(Recorded data Opens)

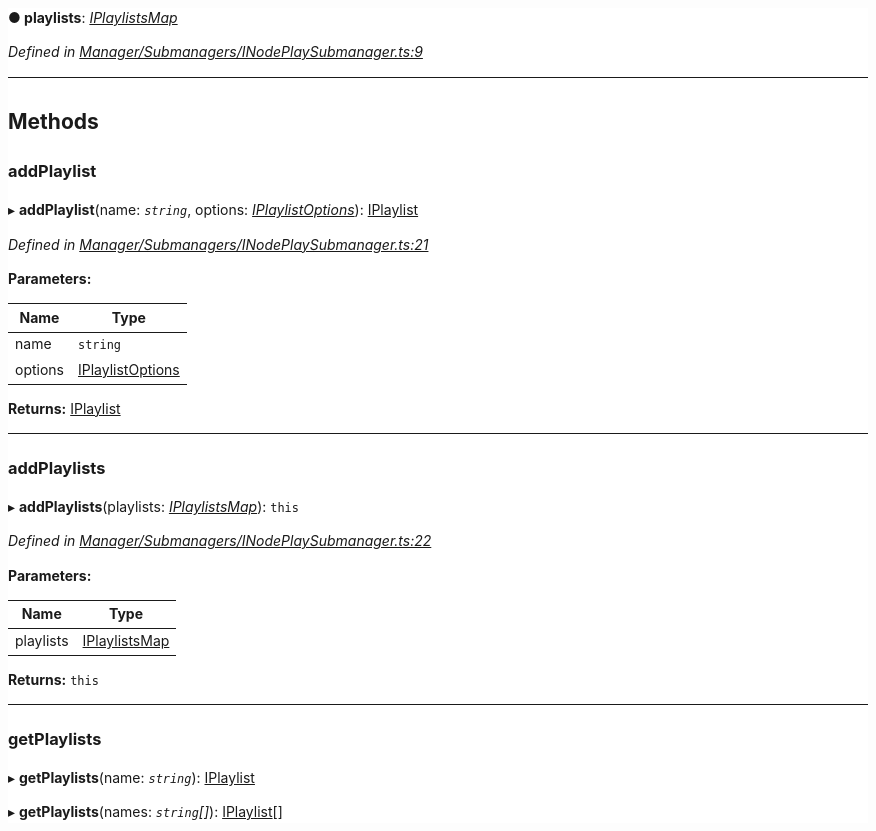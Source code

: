 **● playlists**: *[IPlaylistsMap](iplaylistsmap.md)*

*Defined in [Manager/Submanagers/INodePlaySubmanager.ts:9](https://github.com/furkleindustries/sound-manager/blob/5232f22/src/Manager/Submanagers/INodePlaySubmanager.ts#L9)*

___

## Methods

<a id="addplaylist"></a>

###  addPlaylist

▸ **addPlaylist**(name: *`string`*, options: *[IPlaylistOptions](iplaylistoptions.md)*): [IPlaylist](iplaylist.md)

*Defined in [Manager/Submanagers/INodePlaySubmanager.ts:21](https://github.com/furkleindustries/sound-manager/blob/5232f22/src/Manager/Submanagers/INodePlaySubmanager.ts#L21)*

**Parameters:**

| Name | Type |
| ------ | ------ |
| name | `string` |
| options | [IPlaylistOptions](iplaylistoptions.md) |

**Returns:** [IPlaylist](iplaylist.md)

___
<a id="addplaylists"></a>

###  addPlaylists

▸ **addPlaylists**(playlists: *[IPlaylistsMap](iplaylistsmap.md)*): `this`

*Defined in [Manager/Submanagers/INodePlaySubmanager.ts:22](https://github.com/furkleindustries/sound-manager/blob/5232f22/src/Manager/Submanagers/INodePlaySubmanager.ts#L22)*

**Parameters:**

| Name | Type |
| ------ | ------ |
| playlists | [IPlaylistsMap](iplaylistsmap.md) |

**Returns:** `this`

___
<a id="getplaylists"></a>

###  getPlaylists

▸ **getPlaylists**(name: *`string`*): [IPlaylist](iplaylist.md)

▸ **getPlaylists**(names: *`string`[]*): [IPlaylist](iplaylist.md)[]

(Recorded data Closes)

| Aim of the exercise |
The lines in the entries above that carry the word "IPlaylistsMap" must be copied.

| Output below |
: **● playlists**: *[IPlaylistsMap](iplaylistsmap.md)*
▸ **addPlaylists**(playlists: *[IPlaylistsMap](iplaylistsmap.md)*): `this`
| playlists | [IPlaylistsMap](iplaylistsmap.md) |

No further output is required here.